Link, who died in 2001, is buried in Shepherdstown’s Elmwood Cemetery alongside his parents and other kin.
His father grew up in an all-but-forgotten hamlet of Duffields, halfway between Shepherdstown and Charles Town, and Allie said it’s likely that E. Albert Link developed an interest in trains there as a child and passed the spark along to his son later when the family was living in New York City.
Born in Brooklyn in 1914, O. Winston Link began the project that brought him worldwide acclaim in early 1955. His work as a commercial photographer in New York took him to Staunton, Virginia, for a shoot at a factory making window air conditioners.
There, Link got sidetracked. He loved to watch nighttime trains, and when he visited nearby Waynesboro, Virginia, to see Norfolk & Western trains, he learned the age of the coal-fired steam locomotives would soon end.
He quickly decided on an ambitious, self-financed project—photographing the final years before the N&W steam locomotive gave way to diesel engines. By the time the last train was taken out of service in the spring of 1960, he had carefully crafted more than 2,400 scenes.
Mostly shooting after dark when he could control the lighting and in black-and-white, which was more affordable than color film, Link made multiple trips all over Virginia and parts of West Virginia, Maryland, and North Carolina to scout out locations and set up his complex synchronized flash system.
The project didn’t initially connect with the public, but the works drew attention after a Museum of Modern Art show in New York in 1976 and an exhibition of his work in London in 1983. Collectors were soon clamoring for his incredible portraits.
“Hotshot” is considered a perfect example of Link’s technical skills and eye for composition.

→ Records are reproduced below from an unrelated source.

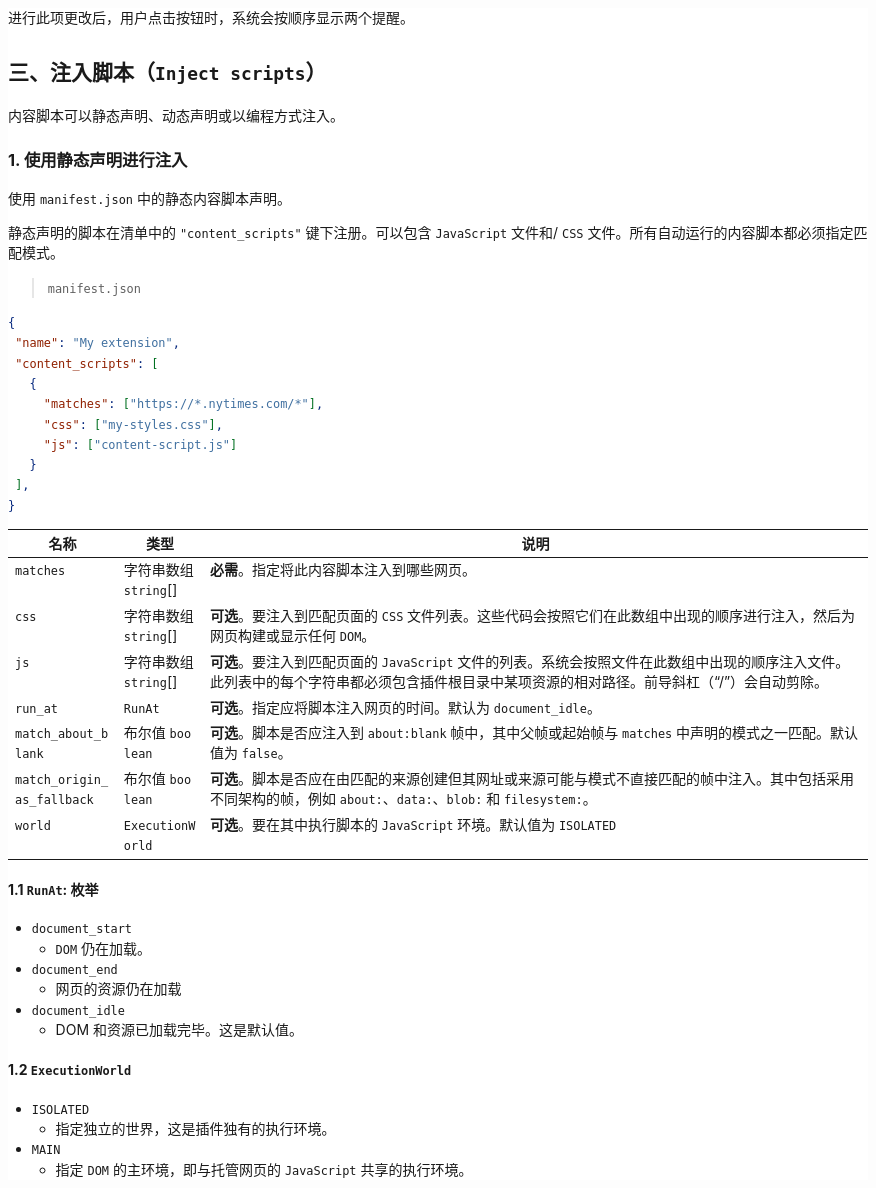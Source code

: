 进行此项更改后，用户点击按钮时，系统会按顺序显示两个提醒。

## 三、注入脚本（`Inject scripts`）

内容脚本可以静态声明、动态声明或以编程方式注入。

### 1. 使用静态声明进行注入
使用 `manifest.json` 中的静态内容脚本声明。

静态声明的脚本在清单中的 `"content_scripts"` 键下注册。可以包含 `JavaScript` 文件和/ `CSS` 文件。所有自动运行的内容脚本都必须指定匹配模式。

> `manifest.json`

```json
{
 "name": "My extension",
 "content_scripts": [
   {
     "matches": ["https://*.nytimes.com/*"],
     "css": ["my-styles.css"],
     "js": ["content-script.js"]
   }
 ],
}
```

| 名称      | 类型  | 说明  |
| -------------------------- | -------- | ---- |
| `matches` | 字符串数组 `string`[]  | **必需**。指定将此内容脚本注入到哪些网页。|
| `css` | 字符串数组 `string`[]  | **可选**。要注入到匹配页面的 `CSS` 文件列表。这些代码会按照它们在此数组中出现的顺序进行注入，然后为网页构建或显示任何 `DOM`。 |
| `js`   | 字符串数组 `string`[]  | **可选**。要注入到匹配页面的 `JavaScript` 文件的列表。系统会按照文件在此数组中出现的顺序注入文件。此列表中的每个字符串都必须包含插件根目录中某项资源的相对路径。前导斜杠（“/”）会自动剪除。  |
| `run_at` | `RunAt` | **可选**。指定应将脚本注入网页的时间。默认为 `document_idle`。 |
| `match_about_blank`| 布尔值 `boolean`| **可选**。脚本是否应注入到 `about:blank` 帧中，其中父帧或起始帧与 `matches` 中声明的模式之一匹配。默认值为 `false`。 |
| `match_origin_as_fallback` | 布尔值 `boolean` | **可选**。脚本是否应在由匹配的来源创建但其网址或来源可能与模式不直接匹配的帧中注入。其中包括采用不同架构的帧，例如 `about:`、`data:`、`blob:` 和 `filesystem:`。|
| `world`| `ExecutionWorld` | **可选**。要在其中执行脚本的 `JavaScript` 环境。默认值为 `ISOLATED`

#### 1.1 `RunAt`: 枚举
- `document_start`  
    - `DOM` 仍在加载。
- `document_end`
    - 网页的资源仍在加载
- `document_idle`
    - DOM 和资源已加载完毕。这是默认值。
#### 1.2 `ExecutionWorld`
- `ISOLATED`
    - 指定独立的世界，这是插件独有的执行环境。
- `MAIN`  
    - 指定 `DOM` 的主环境，即与托管网页的 `JavaScript` 共享的执行环境。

It shows a young man and woman in a convertible watching the Korean War epic “Battle Taxi” as a steam locomotive passes and as a jet fighter zooms across the screen.
The Baltimore & Ohio depot that Albert Link knew as a child still stands just off Flowing Springs Road in Duffields.

Link and an assistant display some of the specialized equipment employed in Link’s night photography.
Privately constructed in 1839 by landowner Richard Duffields, the building is the Baltimore & Ohio’s second-oldest surviving depot. It’s nine years younger than the station near Baltimore in Ellicott City, Maryland, a building that’s now a museum.
In Albert Link’s day, the stop would have been the village hub—where farmers sent goods to market and picked up their mail, where passengers arrived and departed, where telegrams were sent and received, and, later, where the only payphone within miles was to be found.
But during Albert Link’s early childhood, the historic Duffields Depot was abandoned when the B&O constructed its own modern depot, a Victorian building that stood until 1942.
Since 1986, commuters heading to work in Washington, D.C., have caught the Maryland Transit Administration’s MARC train from a platform called “Duffields.”
The original limestone structure, sitting empty since 1884, is on the National Register of Historic Places. The Jefferson County Historical Landmarks Commission has won preliminary grants to stabilize the building with an eye to someday transforming the building into a museum.